Education Trailblazer Dr. Alicia Thompson, Superintendent of Schools, USD 259;

Performing Arts Trailblazer Karla Burns, world famous opera singer and actress.

Posthumous Trailblazer Elisha Scott, Sr., lawyer and civil rights activist.

The honorees will be inducted during the Trailblazers Gala on Sat., Oct. 6, at the Hyatt Regency, Wichita, 400 W. Waterman, Wichita. The evening begins with a reception at 6 p.m. Dinner, the program and raffle begins at 7 p.m. In addition to the honoree ceremony, guests will enjoy a keynote presentation by Brian Black, Senior Manager of Oklahoma Human Resources, Spirit AeroSystems.
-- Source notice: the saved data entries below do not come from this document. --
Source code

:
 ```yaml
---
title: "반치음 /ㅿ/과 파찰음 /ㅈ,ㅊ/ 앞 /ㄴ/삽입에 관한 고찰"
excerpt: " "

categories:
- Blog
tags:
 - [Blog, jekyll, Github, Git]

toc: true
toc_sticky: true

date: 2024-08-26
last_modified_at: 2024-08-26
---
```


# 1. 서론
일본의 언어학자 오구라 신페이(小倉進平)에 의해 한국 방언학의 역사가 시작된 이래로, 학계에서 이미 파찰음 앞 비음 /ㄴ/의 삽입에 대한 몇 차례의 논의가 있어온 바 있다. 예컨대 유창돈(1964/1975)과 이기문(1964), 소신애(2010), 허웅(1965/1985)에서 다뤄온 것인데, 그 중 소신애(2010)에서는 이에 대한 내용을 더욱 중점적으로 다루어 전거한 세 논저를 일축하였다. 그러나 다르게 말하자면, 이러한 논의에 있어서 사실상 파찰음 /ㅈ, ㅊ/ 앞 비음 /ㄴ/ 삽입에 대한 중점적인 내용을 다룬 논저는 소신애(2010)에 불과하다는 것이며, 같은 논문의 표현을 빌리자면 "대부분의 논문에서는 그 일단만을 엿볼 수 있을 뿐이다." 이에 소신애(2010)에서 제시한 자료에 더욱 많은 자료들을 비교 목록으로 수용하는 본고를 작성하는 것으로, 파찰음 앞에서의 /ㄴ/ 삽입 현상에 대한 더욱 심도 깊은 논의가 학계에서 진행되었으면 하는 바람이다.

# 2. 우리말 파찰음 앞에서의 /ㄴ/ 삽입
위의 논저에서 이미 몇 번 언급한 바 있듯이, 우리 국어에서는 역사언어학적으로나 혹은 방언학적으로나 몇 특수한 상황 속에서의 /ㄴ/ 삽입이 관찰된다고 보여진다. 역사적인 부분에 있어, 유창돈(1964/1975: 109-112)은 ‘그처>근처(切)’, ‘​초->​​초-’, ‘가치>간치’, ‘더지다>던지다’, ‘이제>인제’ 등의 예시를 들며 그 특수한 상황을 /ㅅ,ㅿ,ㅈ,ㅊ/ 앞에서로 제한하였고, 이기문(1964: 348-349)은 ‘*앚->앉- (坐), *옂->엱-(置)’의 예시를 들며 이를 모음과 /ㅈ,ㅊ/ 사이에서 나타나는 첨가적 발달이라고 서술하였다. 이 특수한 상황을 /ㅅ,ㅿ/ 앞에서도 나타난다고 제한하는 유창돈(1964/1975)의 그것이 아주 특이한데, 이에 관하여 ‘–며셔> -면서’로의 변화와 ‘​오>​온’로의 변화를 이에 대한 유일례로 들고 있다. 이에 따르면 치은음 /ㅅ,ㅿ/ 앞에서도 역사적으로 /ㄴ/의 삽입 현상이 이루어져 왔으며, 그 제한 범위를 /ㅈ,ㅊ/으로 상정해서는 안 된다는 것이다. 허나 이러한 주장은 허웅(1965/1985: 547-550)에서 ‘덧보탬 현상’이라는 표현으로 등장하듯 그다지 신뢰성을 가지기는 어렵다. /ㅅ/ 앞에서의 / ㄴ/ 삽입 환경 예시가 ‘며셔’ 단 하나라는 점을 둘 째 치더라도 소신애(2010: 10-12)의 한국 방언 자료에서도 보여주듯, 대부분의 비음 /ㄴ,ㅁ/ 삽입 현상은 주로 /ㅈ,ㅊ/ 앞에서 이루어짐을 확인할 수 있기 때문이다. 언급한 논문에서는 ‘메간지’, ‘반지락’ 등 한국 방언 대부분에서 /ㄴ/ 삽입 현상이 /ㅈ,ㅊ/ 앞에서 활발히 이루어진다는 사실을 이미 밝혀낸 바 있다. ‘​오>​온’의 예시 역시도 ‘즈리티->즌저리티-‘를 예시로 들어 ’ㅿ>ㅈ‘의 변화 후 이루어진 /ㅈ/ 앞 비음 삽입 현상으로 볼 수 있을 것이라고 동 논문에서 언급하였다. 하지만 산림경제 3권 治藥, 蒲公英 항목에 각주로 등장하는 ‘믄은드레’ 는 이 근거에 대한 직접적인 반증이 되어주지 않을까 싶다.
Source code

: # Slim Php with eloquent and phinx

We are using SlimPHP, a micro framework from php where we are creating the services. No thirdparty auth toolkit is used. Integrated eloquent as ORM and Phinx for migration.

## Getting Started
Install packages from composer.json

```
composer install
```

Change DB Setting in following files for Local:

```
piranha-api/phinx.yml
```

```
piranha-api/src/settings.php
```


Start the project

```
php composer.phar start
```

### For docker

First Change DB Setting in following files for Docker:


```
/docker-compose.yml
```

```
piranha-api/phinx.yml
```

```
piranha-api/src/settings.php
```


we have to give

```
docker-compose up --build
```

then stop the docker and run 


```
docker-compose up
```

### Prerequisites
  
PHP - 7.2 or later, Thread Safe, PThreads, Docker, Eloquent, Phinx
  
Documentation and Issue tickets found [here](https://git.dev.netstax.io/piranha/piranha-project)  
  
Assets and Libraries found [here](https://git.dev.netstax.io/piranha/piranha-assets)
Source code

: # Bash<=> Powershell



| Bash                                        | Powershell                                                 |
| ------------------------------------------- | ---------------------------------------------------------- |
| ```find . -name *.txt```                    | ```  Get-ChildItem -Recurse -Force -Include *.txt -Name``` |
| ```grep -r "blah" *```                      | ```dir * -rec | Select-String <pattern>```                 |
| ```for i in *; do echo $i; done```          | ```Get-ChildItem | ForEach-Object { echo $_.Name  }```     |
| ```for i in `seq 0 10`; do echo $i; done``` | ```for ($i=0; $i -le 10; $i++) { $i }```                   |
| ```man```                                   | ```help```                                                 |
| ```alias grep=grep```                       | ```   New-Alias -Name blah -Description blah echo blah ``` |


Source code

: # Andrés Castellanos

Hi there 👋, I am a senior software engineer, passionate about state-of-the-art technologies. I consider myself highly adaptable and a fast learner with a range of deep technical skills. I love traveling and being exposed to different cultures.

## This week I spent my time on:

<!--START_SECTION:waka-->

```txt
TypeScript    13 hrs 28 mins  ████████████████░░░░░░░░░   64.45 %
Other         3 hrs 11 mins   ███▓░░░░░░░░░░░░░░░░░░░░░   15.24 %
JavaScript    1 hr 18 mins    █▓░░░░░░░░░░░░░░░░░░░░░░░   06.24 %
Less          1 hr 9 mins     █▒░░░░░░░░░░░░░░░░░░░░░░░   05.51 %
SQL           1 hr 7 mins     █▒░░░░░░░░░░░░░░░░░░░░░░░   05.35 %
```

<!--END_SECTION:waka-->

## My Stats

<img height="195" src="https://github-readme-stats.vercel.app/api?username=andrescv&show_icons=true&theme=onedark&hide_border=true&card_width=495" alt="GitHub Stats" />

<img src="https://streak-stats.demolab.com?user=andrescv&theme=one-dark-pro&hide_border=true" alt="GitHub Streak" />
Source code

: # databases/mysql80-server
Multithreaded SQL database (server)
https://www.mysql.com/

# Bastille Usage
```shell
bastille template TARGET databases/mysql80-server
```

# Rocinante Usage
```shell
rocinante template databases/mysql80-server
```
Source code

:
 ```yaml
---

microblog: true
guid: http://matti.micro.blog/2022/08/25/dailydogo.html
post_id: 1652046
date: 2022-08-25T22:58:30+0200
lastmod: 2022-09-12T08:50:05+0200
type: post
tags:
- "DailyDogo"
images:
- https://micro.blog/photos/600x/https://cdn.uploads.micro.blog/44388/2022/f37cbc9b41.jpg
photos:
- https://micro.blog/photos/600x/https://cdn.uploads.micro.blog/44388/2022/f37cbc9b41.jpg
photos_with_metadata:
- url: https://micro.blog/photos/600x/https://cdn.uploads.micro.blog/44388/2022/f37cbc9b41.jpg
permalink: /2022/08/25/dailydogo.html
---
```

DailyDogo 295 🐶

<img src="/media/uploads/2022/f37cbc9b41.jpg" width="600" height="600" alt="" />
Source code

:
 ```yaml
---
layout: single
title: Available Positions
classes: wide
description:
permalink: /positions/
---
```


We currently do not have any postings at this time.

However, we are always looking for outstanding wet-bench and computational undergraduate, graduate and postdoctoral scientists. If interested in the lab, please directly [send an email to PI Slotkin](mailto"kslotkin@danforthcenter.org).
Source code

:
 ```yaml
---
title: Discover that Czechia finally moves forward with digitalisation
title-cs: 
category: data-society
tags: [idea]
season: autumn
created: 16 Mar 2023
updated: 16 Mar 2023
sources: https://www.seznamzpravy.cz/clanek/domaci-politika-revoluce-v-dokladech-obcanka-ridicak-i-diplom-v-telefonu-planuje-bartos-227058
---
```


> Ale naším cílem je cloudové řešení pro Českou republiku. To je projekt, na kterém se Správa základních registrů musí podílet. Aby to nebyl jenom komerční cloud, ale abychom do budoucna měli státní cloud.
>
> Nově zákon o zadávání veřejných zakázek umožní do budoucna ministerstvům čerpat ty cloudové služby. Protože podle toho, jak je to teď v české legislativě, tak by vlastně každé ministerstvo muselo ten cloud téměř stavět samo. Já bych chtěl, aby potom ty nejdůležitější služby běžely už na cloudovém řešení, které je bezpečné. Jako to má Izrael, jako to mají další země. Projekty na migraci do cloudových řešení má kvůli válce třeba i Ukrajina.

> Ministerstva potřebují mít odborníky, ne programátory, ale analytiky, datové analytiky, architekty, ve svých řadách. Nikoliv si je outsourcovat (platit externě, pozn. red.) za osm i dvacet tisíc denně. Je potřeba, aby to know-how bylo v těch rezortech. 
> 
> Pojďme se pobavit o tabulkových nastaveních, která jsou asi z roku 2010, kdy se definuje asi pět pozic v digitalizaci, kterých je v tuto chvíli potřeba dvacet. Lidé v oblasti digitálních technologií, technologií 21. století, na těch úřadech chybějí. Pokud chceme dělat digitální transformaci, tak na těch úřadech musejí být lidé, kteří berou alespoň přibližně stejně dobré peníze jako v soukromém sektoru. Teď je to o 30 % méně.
Tickets to the dinner are $100. For tickets, contact the museum at (316) 262-7651.

About the Honorees:

Dr. Alicia Thompson

A Wichita native, Thompson is a longtime teacher who has risen through the education system over a 25-year career to become school superintendent of her hometown, which happens to be Kansas’ largest school district. She is the first woman and first African American to lead the school district. She has gained the respect and admiration of the community for her work ethic and family and community focus.

Karla Burns

Born and raised in Wichita, Burns absorbed her father’s jazz and gospel piano playing and her mother’s singing of spirituals and old hymns. She earned degrees in music education and musical theater from Wichita State University, and became an internationally recognized musical theater performer for her work in productions of Show Boat, Porgy and Bess and her one-woman show Hi-Hat Hattie, about fellow Wichita native and trailblazing actress Hattie McDaniel. She’s won the Olivier Award and Drama Desk Award, and been nominated for a Tony Award.

Elisha Scott Sr.

Scott was the third African American to graduate from Washburn University Law School (Class of 1916). He argued many civil rights and school segregation cases throughout the Midwest, provided legal help for the victims of the 1921 Tulsa race riot, and represented families in early discrimination cases, some of which gained entrance for black students in schools. His sons joined his law firm and would later provide early local-level prosecution in Brown v. Topeka Board of Education.